The competitive ability of different chickpea (Cicer arietinum) genotypes against Polygonum aviculare under field conditions

Polygonum aviculare L. is a troublesome weed in chickpea cultivated in the Mediterranean environment of Central Italy. A 2-year field study was carried out to evaluate the competitive ability and the yield response of different chickpea genotypes against P. aviculare. Experimental treatments consisted in six chickpea genotypes (Alto Lazio, C1017, C133, C134, C6150 stable lines and cultivar Sultano) cultivated in weed-free conditions and with P. aviculare at four densities (4, 8, 16, 32 plants m−2). The competitive ability of chickpea against P. aviculare was assessed on the basis of (i) the relative biomass total (RBT); (ii) the competitive balance index (Cb), and (iii) the competitive index (CI). The chickpea seed yield in weed-free conditions ranged from 2.6 to 2.1 t ha−1 of DM and was higher in C6150 and Sultano. P. aviculare caused an average chickpea seed yield loss of 14, 46, 74 and 88% at the density of 4, 8, 16, 32 plants m−2 compared to the weed-free crop. The relationship between the P. aviculare density and the percentage of chickpea yield loss was described by the rectangular hyperbola model with the asymptote constrained to 100% maximum yield loss. The estimated coefficient I (yield loss per unit density as density approaches zero) was lower in C133, Sultano, and C1017. RBT was higher than 1 in all chickpea genotypes at 4 plants m−2 of P. aviculare, while at higher P. aviculare densities it was similar to 1 suggesting that there is no resource use complementarity between chickpea and the weed. Generally, at the density of 50 plants m−2 the chickpea crop was more competitive than P. aviculare at 4 plants m−2 (Cb > 0), equally competitive at 8 plants m−2 (Cb = 0), and less competitive at 16 and 32 plants m−2 (Cb < 0). No chickpea genotype achieved the objective of combining a high seed yield potential and a great competitive ability against P. aviculare. C6150 and Sultano had a high seed yield production in weed-free conditions, but they were poorly competitive against P. aviculare at intermediate and high weed infestation, while C1017 showed a satisfactory level of Cb and CI at all P. aviculare densities although its seed yield was the lowest in weed-free conditions. However, the results suggest that, from an agronomical point of view, P. aviculare plant density should be less than 4 plant m−2 in order to prevent severe chickpea seed yield loss in field conditions.

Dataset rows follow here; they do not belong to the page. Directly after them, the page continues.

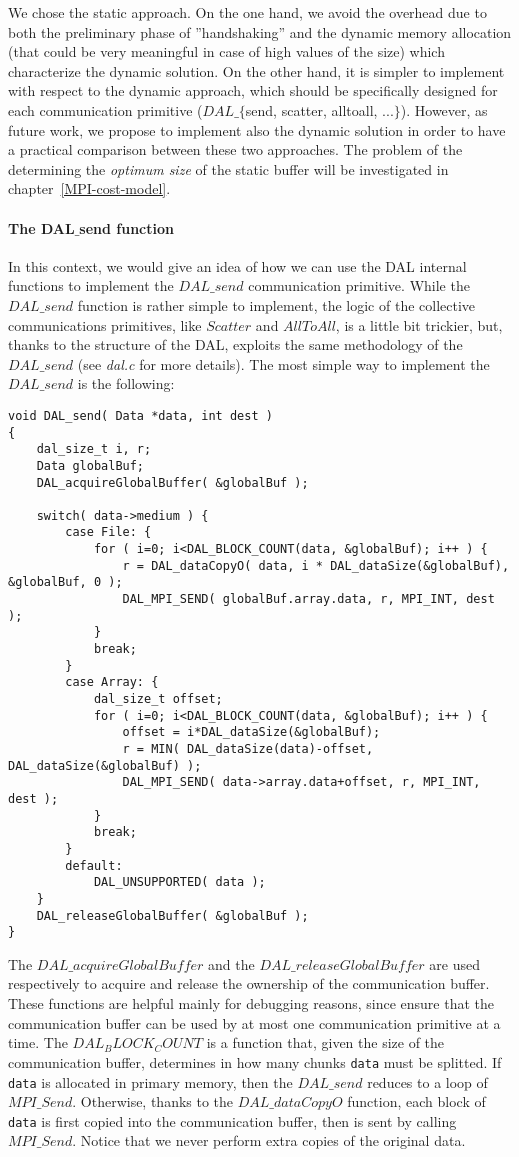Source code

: We chose the static approach. On the one hand, we avoid the overhead due to both the preliminary phase of ''handshaking'' and the dynamic memory allocation (that could be very meaningful in case of high values of the size) which characterize the dynamic solution. On the other hand, it is simpler to implement with respect to the dynamic approach, which should be specifically designed for each communication primitive ($DAL\_\lbrace$send, scatter, alltoall, ...$\rbrace$). However, as future work, we propose to implement also the dynamic solution in order to have a practical comparison between these two approaches. The problem of the determining the \textit{optimum size} of the static buffer will be investigated in chapter~\ref{MPI-cost-model}.

\paragraph{The DAL$\_$send function}
In this context, we would give an idea of how we can use the DAL internal functions to implement the $DAL\_send$ communication primitive. While the $DAL\_send$ function is rather simple to implement, the logic of the collective communications primitives, like $Scatter$ and $AllToAll$, is a little bit trickier, but, thanks to the structure of the DAL, exploits the same methodology of the $DAL\_send$ (see \textit{dal.c} for more details). The most simple way to implement the $DAL\_send$ is the following:
\begin{lstlisting}
void DAL_send( Data *data, int dest )
{
	dal_size_t i, r;
	Data globalBuf;
	DAL_acquireGlobalBuffer( &globalBuf );

	switch( data->medium ) {
		case File: {
			for ( i=0; i<DAL_BLOCK_COUNT(data, &globalBuf); i++ ) {
				r = DAL_dataCopyO( data, i * DAL_dataSize(&globalBuf), &globalBuf, 0 );
				DAL_MPI_SEND( globalBuf.array.data, r, MPI_INT, dest );
			}
			break;
		}
		case Array: {
			dal_size_t offset;
			for ( i=0; i<DAL_BLOCK_COUNT(data, &globalBuf); i++ ) {
				offset = i*DAL_dataSize(&globalBuf);
				r = MIN( DAL_dataSize(data)-offset, DAL_dataSize(&globalBuf) );
				DAL_MPI_SEND( data->array.data+offset, r, MPI_INT, dest );
			}
			break;
		}
		default:
			DAL_UNSUPPORTED( data );
	}
	DAL_releaseGlobalBuffer( &globalBuf );
}
\end{lstlisting}
The $DAL\_acquireGlobalBuffer$ and the $DAL\_releaseGlobalBuffer$ are used respectively to acquire and release the ownership of the communication buffer. These functions are helpful mainly for debugging reasons, since ensure that the communication buffer can be used by at most one communication primitive at a time. The $DAL_BLOCK_COUNT$ is a function that, given the size of the communication buffer, determines in how many chunks \texttt{data} must be splitted. If \texttt{data} is allocated in primary memory, then the $DAL\_send$ reduces to a loop of $MPI\_Send$. Otherwise, thanks to the $DAL\_dataCopyO$ function, each block of \texttt{data} is first copied into the communication buffer, then is sent by calling $MPI\_Send$. Notice that we never perform extra copies of the original data.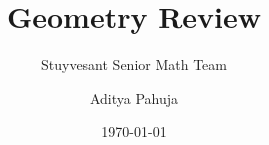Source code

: \documentclass{scrartcl}
\title{Geometry Review}
\subtitle{Stuyvesant Senior Math Team}
\author{Aditya Pahuja}
\date{\today}
\begin{document}
	\maketitle
	\tableofcontents
	\pagebreak
\end{document}
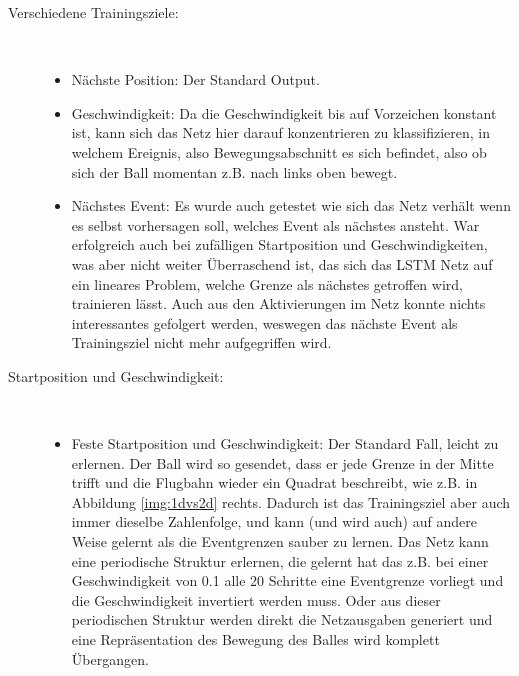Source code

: \begin{description}
	\item[Verschiedene Trainingsziele:] \hfill \\
	\begin{itemize}
	
	\item Nächste Position: Der Standard Output.
	\item Geschwindigkeit: Da die Geschwindigkeit bis auf Vorzeichen konstant ist,  kann sich das Netz hier darauf konzentrieren zu klassifizieren, in welchem Ereignis, also Bewegungsabschnitt es sich befindet, also ob sich der Ball momentan z.B. nach links oben bewegt.  
	\item Nächstes Event: Es wurde auch getestet wie sich das Netz verhält wenn es selbst vorhersagen soll, welches Event als nächstes ansteht. War erfolgreich auch bei zufälligen Startposition und Geschwindigkeiten, was aber nicht weiter Überraschend ist, das sich das LSTM Netz auf ein lineares Problem, welche Grenze als nächstes getroffen wird, trainieren lässt. Auch aus den Aktivierungen im Netz konnte nichts interessantes gefolgert werden, weswegen das nächste Event als Trainingsziel nicht mehr aufgegriffen wird. 
	
\end{itemize}
	\item[Startposition und Geschwindigkeit:]\hfill \\
	\begin{itemize}
		\item Feste Startposition und Geschwindigkeit: Der Standard Fall, leicht zu erlernen. Der Ball wird so gesendet, dass er jede Grenze in der Mitte trifft und die Flugbahn wieder ein Quadrat beschreibt, wie z.B. in Abbildung \ref{img:1dvs2d} rechts. Dadurch ist das Trainingsziel aber auch immer dieselbe Zahlenfolge, und kann (und wird auch) auf andere Weise gelernt als die Eventgrenzen sauber zu lernen. Das Netz kann eine periodische Struktur erlernen, die gelernt hat das z.B. bei einer Geschwindigkeit von 0.1 alle 20 Schritte eine Eventgrenze vorliegt und die Geschwindigkeit invertiert werden muss. Oder aus dieser periodischen Struktur werden direkt die Netzausgaben generiert und eine Repräsentation des Bewegung des Balles wird komplett Übergangen. 
		

\end{itemize}
\end{description}
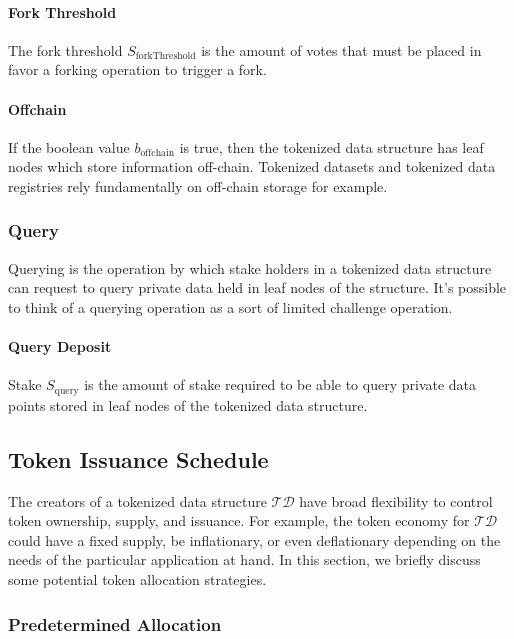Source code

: \documentclass{llncs}
\begin{document}
\paragraph{Fork Threshold}

The fork threshold $S_\text{forkThreshold}$ is the amount of votes that must be placed in favor a forking operation to trigger a fork.



\paragraph{Offchain}
If the boolean value $b_\text{offchain}$ is true, then the tokenized data structure has leaf nodes which store information off-chain. Tokenized datasets and tokenized data registries rely fundamentally on off-chain storage for example.

\subsubsection{Query}

Querying is the operation by which stake holders in a tokenized data structure can request to query private data held in leaf nodes of the structure. It's possible to think of a querying operation as a sort of limited challenge operation.

\paragraph{Query Deposit}
Stake $S_\text{query}$ is the amount of stake required to be able to query private data points stored in leaf nodes of the tokenized data structure.

\subsection{Token Issuance Schedule}

The creators of a tokenized data structure $\mathcal{TD}$ have broad flexibility to control token ownership, supply, and issuance. For example, the token economy for $\mathcal{TD}$ could have a fixed supply, be inflationary, or even deflationary depending on the needs of the particular application at hand. In this section, we briefly discuss some potential token allocation strategies.

\subsubsection{Predetermined Allocation}
\end{document}
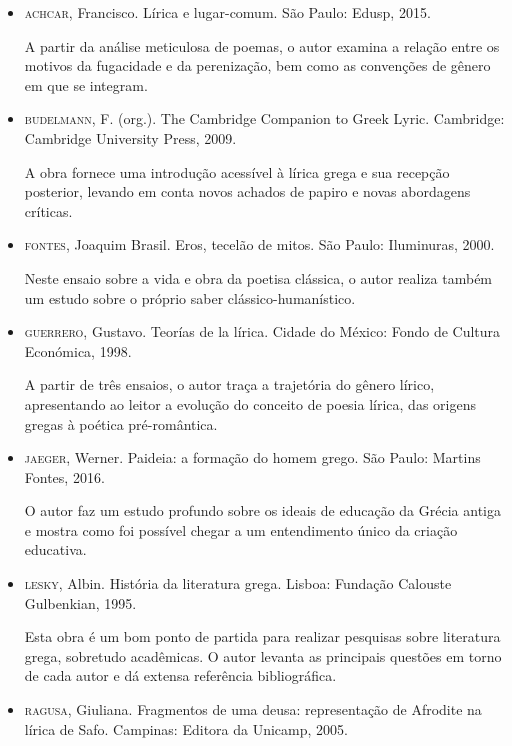 \documentclass[12pt]{extarticle}
\begin{document}
\begin{itemize}

\item \textsc{achcar}, Francisco. Lírica e lugar-comum. São Paulo: Edusp,
2015.

A partir da análise meticulosa de poemas, o autor examina a relação
entre os motivos da fugacidade e da perenização, bem como as convenções
de gênero em que se integram.

\item \textsc{budelmann}, F. (org.). The Cambridge Companion to Greek Lyric.
Cambridge: Cambridge University Press, 2009.

A obra fornece uma introdução acessível à lírica grega e sua recepção
posterior, levando em conta novos achados de papiro e novas abordagens
críticas.

\item \textsc{fontes}, Joaquim Brasil. Eros, tecelão de mitos. São Paulo:
Iluminuras, 2000.

Neste ensaio sobre a vida e obra da poetisa clássica, o autor realiza
também um estudo sobre o próprio saber clássico-humanístico.

\item \textsc{guerrero}, Gustavo. Teorías de la lírica. Cidade do México: Fondo
de Cultura Económica, 1998.

A partir de três ensaios, o autor traça a trajetória do gênero lírico,
apresentando ao leitor a evolução do conceito de poesia lírica, das
origens gregas à poética pré-romântica.

\item \textsc{jaeger}, Werner. Paideia: a formação do homem grego. São Paulo:
Martins Fontes, 2016.

O autor faz um estudo profundo sobre os ideais de educação da Grécia
antiga e mostra como foi possível chegar a um entendimento único da
criação educativa.

\item \textsc{lesky}, Albin. História da literatura grega. Lisboa: Fundação
Calouste Gulbenkian, 1995.

Esta obra é um bom ponto de partida para realizar pesquisas sobre
literatura grega, sobretudo acadêmicas. O autor levanta as principais
questões em torno de cada autor e dá extensa referência bibliográfica.

\item \textsc{ragusa}, Giuliana. Fragmentos de uma deusa: representação de
Afrodite na lírica de Safo. Campinas: Editora da Unicamp, 2005. 


\end{itemize}
\end{document}
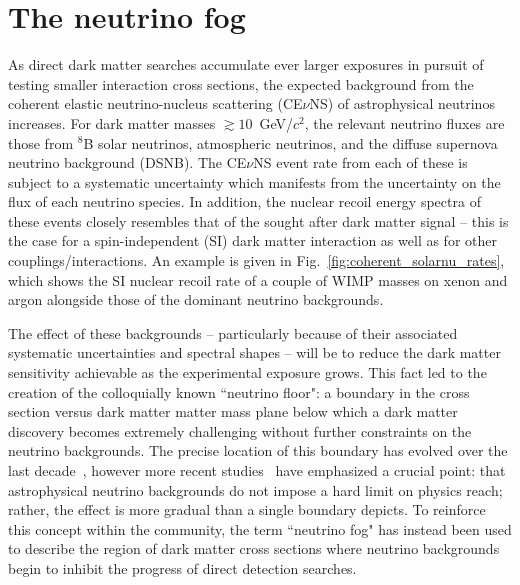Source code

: \section{The neutrino fog}
\label{sec:neutrinofloor}

As direct dark matter searches accumulate ever larger exposures in pursuit of testing smaller interaction cross sections, the expected background from the coherent elastic neutrino-nucleus scattering (CE$\nu$NS) of astrophysical neutrinos increases. For dark matter masses $\gtrsim10$~GeV/$c^2$, the relevant neutrino fluxes are those from $^8$B solar neutrinos, atmospheric neutrinos, and the diffuse supernova neutrino background (DSNB). The CE$\nu$NS event rate from each of these is subject to a systematic uncertainty which manifests from the uncertainty on the flux of each neutrino species. In addition, the nuclear recoil energy spectra of these events closely resembles that of the sought after dark matter signal -- this is the case for a spin-independent (SI) dark matter interaction as well as for other couplings/interactions. An example is given in Fig.~\ref{fig:coherent_solarnu_rates}, which shows the SI nuclear recoil rate of a couple of WIMP masses on xenon and argon alongside those of the dominant neutrino backgrounds. 

The effect of these backgrounds -- particularly because of their associated systematic uncertainties and spectral shapes --  will be to reduce the dark matter sensitivity achievable as the experimental exposure grows. This fact led to the creation of the colloquially known ``neutrino floor": a boundary in the cross section versus dark matter matter mass plane below which a dark matter discovery becomes extremely challenging without further constraints on the neutrino backgrounds. The precise location of this boundary has evolved over the last decade~\cite{Billard:2013qya,Gelmini:2018ogy,OHare:2020lva,OHare:2021utq}, however more recent studies~\cite{OHare:2020lva,OHare:2021utq} have emphasized a crucial point: that astrophysical neutrino backgrounds do not impose a hard limit on physics reach; rather, the effect is more gradual than a single boundary depicts. To reinforce this concept within the community, the term ``neutrino fog" has instead been used to describe the region of dark matter cross sections where neutrino backgrounds begin to inhibit the progress of direct detection searches.


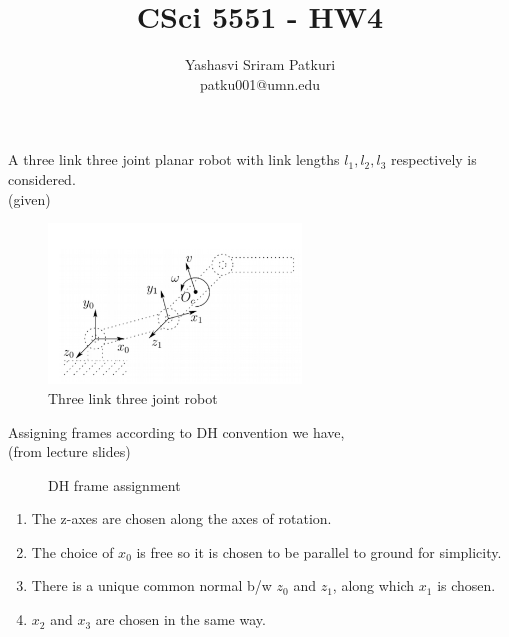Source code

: \documentclass[12pt]{article}
\title{CSci 5551 - HW4}
\author{Yashasvi Sriram Patkuri\\patku001@umn.edu}
\newcommand{\fromlectures}{{\\ \color{blue} \hspace*{\fill}(from lecture slides)} \\}
\newcommand{\given}{{\\ \color{blue} \hspace*{\fill}(given)} \\}
\begin{document}
\maketitle
\pagebreak

\section{}
A three link three joint planar robot with link lengths $l_1, l_2, l_3$ respectively is considered.
\given

\begin{figure}[h]
  \centering
  \includegraphics[width=0.6\textwidth]{q1.png}
  \caption{Three link three joint robot}
  \label{fig:q1.1}
\end{figure}
Assigning frames according to DH convention we have,
\fromlectures
\begin{figure}[h]
  \centering
  \caption{DH frame assignment}
  \label{fig:q1.2}
\end{figure}

\begin{enumerate}[nolistsep]
  \item The z-axes are chosen along the axes of rotation.
  \item The choice of $x_0$ is free so it is chosen to be parallel to ground for simplicity.
  \item There is a unique common normal b/w $z_0$ and $z_1$, along which $x_1$ is chosen.
  \item $x_2$ and $x_3$ are chosen in the same way.
\end{enumerate}
\end{document}
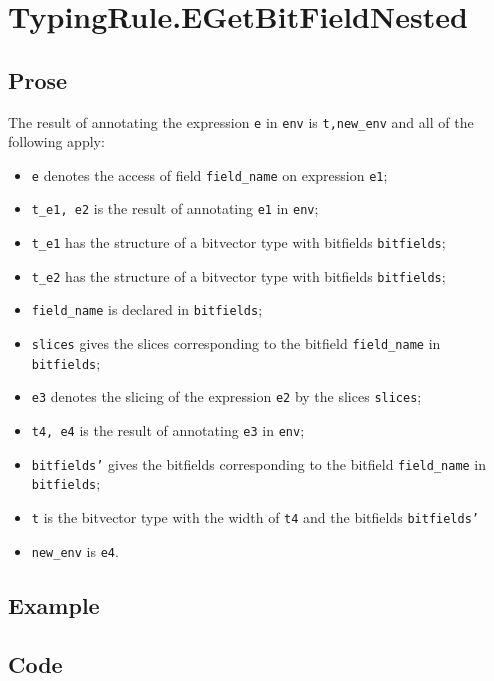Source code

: \documentclass{book}
\begin{document}
\section{TypingRule.EGetBitFieldNested \label{sec:TypingRule.EGetBitFieldNested}}

  \subsection{Prose}
  The result of annotating the expression \texttt{e} in \texttt{env} is
\texttt{t,new\_env} and all of the following apply:
  \begin{itemize}
  \item \texttt{e} denotes the access of field \texttt{field\_name} on expression \texttt{e1};
  \item \texttt{t\_e1, e2} is the result of annotating \texttt{e1} in \texttt{env};
  \item \texttt{t\_e1} has the structure of a bitvector type with bitfields \texttt{bitfields};
  \item \texttt{t\_e2} has the structure of a bitvector type with bitfields \texttt{bitfields};
  \item \texttt{field\_name} is declared in \texttt{bitfields};
  \item \texttt{slices} gives the slices corresponding to the bitfield \texttt{field\_name} in
    \texttt{bitfields};
  \item \texttt{e3} denotes the slicing of the expression \texttt{e2} by the slices \texttt{slices};
  \item \texttt{t4, e4} is the result of annotating \texttt{e3} in \texttt{env};
  \item \texttt{bitfields'} gives the bitfields corresponding to the bitfield \texttt{field\_name}
    in \texttt{bitfields};
  \item \texttt{t} is the bitvector type with the width of \texttt{t4} and the bitfields \texttt{bitfields'}
  \item \texttt{new\_env} is \texttt{e4}.
  \end{itemize}

  \subsection{Example}

  \subsection{Code}
\end{document}
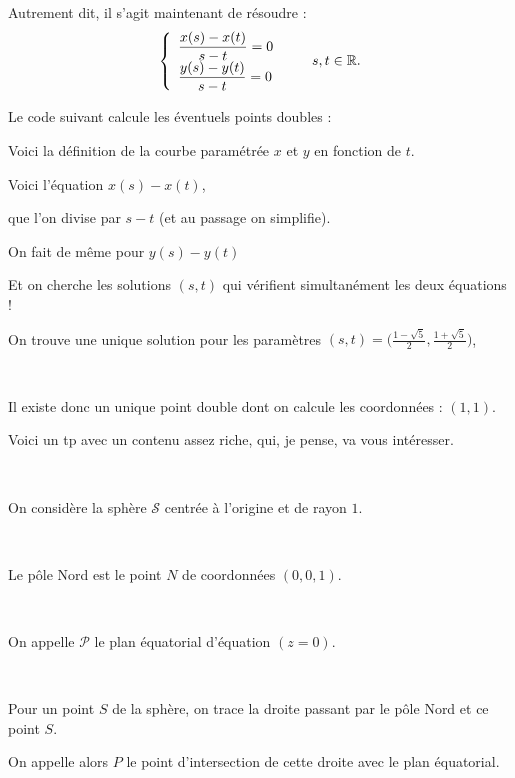 \change

Autrement dit, il s'agit maintenant de résoudre :
   $$\left\{
  \begin{array}{l}
  \dfrac{x(s)-x(t)}{s-t} = 0  \\[1mm]
  \dfrac{y(s)-y(t)}{s-t} = 0
  \end{array}
  \right.\qquad  s,t \in \mathbb{R}.$$   

\diapo

  Le code suivant calcule les éventuels points doubles :
  
  Voici la définition de la courbe paramétrée $x$ et $y$ en fonction de $t$.

\change

  
  Voici l'équation $x(s)-x(t)$,

\change
  
  que l'on divise par $s-t$ (et au passage on simplifie).

\change
  
  On fait de même pour $y(s)-y(t)$
  
\change

  Et on cherche les solutions $(s,t)$ qui vérifient simultanément les deux équations  !
 
\change   
  On trouve une unique solution pour les paramètres 
  $(s,t) = \big(\frac{1-\sqrt5}{2}, \frac{1+\sqrt5}{2}\big)$, 
  

~

Il existe donc un unique point double dont on calcule les coordonnées : $(1,1)$.


\diapo


Voici un tp avec un contenu assez riche, qui, je pense, va vous intéresser.

~


On considère la sphère $\mathcal{S}$ centrée à l'origine et de rayon $1$.

~


Le pôle Nord est le point $N$ de coordonnées $(0,0,1)$. 

~

On appelle $\mathcal{P}$ le plan équatorial d'équation $(z=0)$.


~

Pour un point $S$ de la sphère, on trace la droite passant par le pôle Nord
et ce point $S$. 

On appelle alors $P$ le point d'intersection de cette droite avec le plan équatorial.

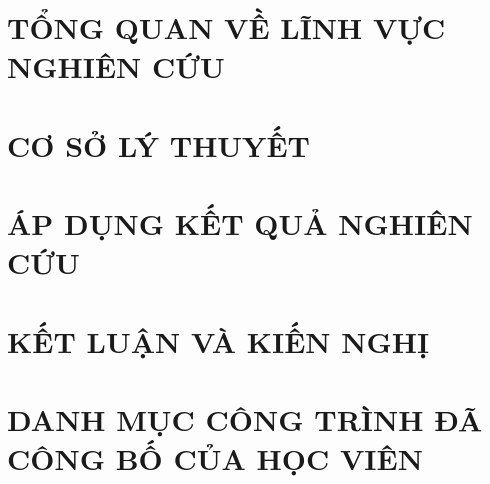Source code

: \documentclass[12pt, a4paper, oneside]{report}
\renewcommand{\bibname}{TÀI LIỆU THAM KHẢO}
\renewcommand{\bibname}{TÀI LIỆU THAM KHẢO}%
\renewcommand{\bibname}{TÀI LIỆU THAM KHẢO}%
\begin{document}
\chapter{TỔNG QUAN VỀ LĨNH VỰC NGHIÊN CỨU}


\chapter{CƠ SỞ LÝ THUYẾT}


\chapter{ÁP DỤNG KẾT QUẢ NGHIÊN CỨU}


\chapter*{KẾT LUẬN VÀ KIẾN NGHỊ}


\chapter*{DANH MỤC CÔNG TRÌNH ĐÃ CÔNG BỐ CỦA HỌC VIÊN}


\renewcommand{\bibsection}{%
  \chapter*{\bibname}
  \addcontentsline{toc}{chapter}{\bibname}
}

\end{document}
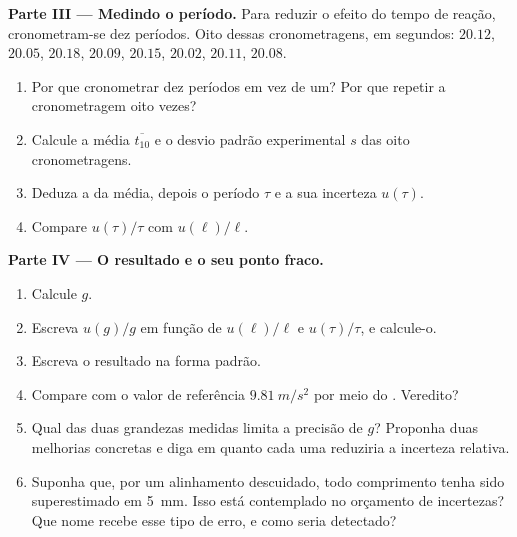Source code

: \begin{problem}
\medskip
\noindent\textbf{Parte III --- Medindo o período.}
Para reduzir o efeito do tempo de reação, cronometram-se dez períodos.
Oito dessas cronometragens, em segundos: $20.12$, $20.05$, $20.18$,
$20.09$, $20.15$, $20.02$, $20.11$, $20.08$.
\begin{enumerate}[resume]
  \item Por que cronometrar dez períodos em vez de um? Por que repetir a
        cronometragem oito vezes?
  \item Calcule a média $\overline{t_{10}}$ e o desvio padrão experimental
        $s$ das oito cronometragens.
  \item Deduza a  da média, depois o período $\tau$ e a
        sua incerteza $u(\tau)$.
  \item Compare $u(\tau)/\tau$ com $u(\ell)/\ell$.
\end{enumerate}

\medskip
\noindent\textbf{Parte IV --- O resultado e o seu ponto fraco.}
\begin{enumerate}[resume]
  \item Calcule $g$.
  \item Escreva $u(g)/g$ em função de $u(\ell)/\ell$ e $u(\tau)/\tau$,
        e calcule-o.
  \item Escreva o resultado na forma padrão.
  \item Compare com o valor de referência $\qty{9.81}{m/s^2}$ por meio do
        . Veredito?
  \item Qual das duas grandezas medidas limita a precisão de
        $g$? Proponha duas melhorias concretas e diga em quanto cada uma
        reduziria a incerteza relativa.
  \item Suponha que, por um alinhamento descuidado, todo comprimento tenha
        sido superestimado em \qty{5}{mm}. Isso está contemplado no
        orçamento de incertezas? Que nome recebe esse tipo de erro,
        e como seria detectado?
\end{enumerate}


\end{problem}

► We evaluated six chickpea genotypes against four Poligonum aviculare densities. ► P. aviculare caused severe chickpea seed yield loss already at 4 plants m−2. ► There was no resource use complementarity between chickpea and P. aviculare. ► Highly weed-suppressive chickpea genotypes were not necessarily more weed-tolerant. ► No chickpea genotypes had both high seed yield potential and high competitive ability.